#### What is being asked:
Of the lines below, copy those that hold the word "hand".

#### Data under study:
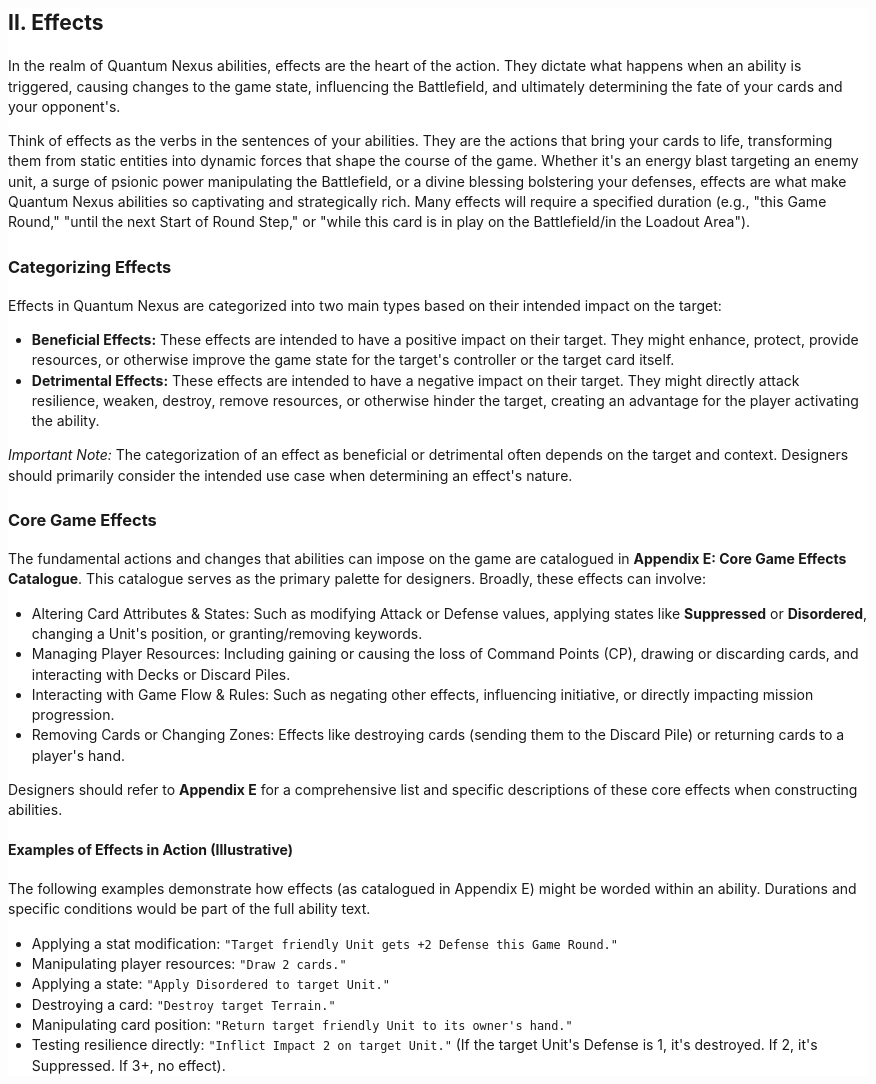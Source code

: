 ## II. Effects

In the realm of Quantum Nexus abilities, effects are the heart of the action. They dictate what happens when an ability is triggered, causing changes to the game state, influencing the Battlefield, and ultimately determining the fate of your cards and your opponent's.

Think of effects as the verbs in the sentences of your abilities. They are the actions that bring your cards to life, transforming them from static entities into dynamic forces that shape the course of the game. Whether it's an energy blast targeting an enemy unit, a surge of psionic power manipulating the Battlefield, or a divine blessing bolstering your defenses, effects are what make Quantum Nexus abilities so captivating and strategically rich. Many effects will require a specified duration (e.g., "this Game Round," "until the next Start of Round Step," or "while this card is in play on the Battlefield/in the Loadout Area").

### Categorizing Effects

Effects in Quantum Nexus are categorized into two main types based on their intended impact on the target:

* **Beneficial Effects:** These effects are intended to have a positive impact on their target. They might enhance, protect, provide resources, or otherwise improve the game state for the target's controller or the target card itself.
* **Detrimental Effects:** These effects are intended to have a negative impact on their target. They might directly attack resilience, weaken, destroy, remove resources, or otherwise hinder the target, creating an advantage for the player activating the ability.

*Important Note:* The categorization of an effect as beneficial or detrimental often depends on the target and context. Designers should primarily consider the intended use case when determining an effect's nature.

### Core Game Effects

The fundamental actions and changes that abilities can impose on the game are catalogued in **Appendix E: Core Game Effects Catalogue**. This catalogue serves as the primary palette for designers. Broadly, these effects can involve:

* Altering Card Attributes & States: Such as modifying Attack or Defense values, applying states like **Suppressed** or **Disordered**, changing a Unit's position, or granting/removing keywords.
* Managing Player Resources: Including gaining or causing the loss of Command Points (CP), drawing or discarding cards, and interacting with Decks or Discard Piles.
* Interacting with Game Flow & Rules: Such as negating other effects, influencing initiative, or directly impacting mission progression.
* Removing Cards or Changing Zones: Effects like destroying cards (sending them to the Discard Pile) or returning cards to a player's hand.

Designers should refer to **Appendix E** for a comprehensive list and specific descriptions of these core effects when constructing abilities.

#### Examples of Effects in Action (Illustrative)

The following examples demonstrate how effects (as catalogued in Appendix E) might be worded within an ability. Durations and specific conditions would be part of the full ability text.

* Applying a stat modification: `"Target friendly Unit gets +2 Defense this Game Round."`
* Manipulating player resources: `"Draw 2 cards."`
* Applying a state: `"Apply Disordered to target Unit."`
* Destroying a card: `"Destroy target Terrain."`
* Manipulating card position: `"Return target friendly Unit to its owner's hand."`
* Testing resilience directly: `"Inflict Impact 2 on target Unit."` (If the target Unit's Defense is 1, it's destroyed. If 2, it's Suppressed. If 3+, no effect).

#### Result below:
* Removing Cards or Changing Zones: Effects like destroying cards (sending them to the Discard Pile) or returning cards to a player's hand.
* Manipulating card position: `"Return target friendly Unit to its owner's hand."`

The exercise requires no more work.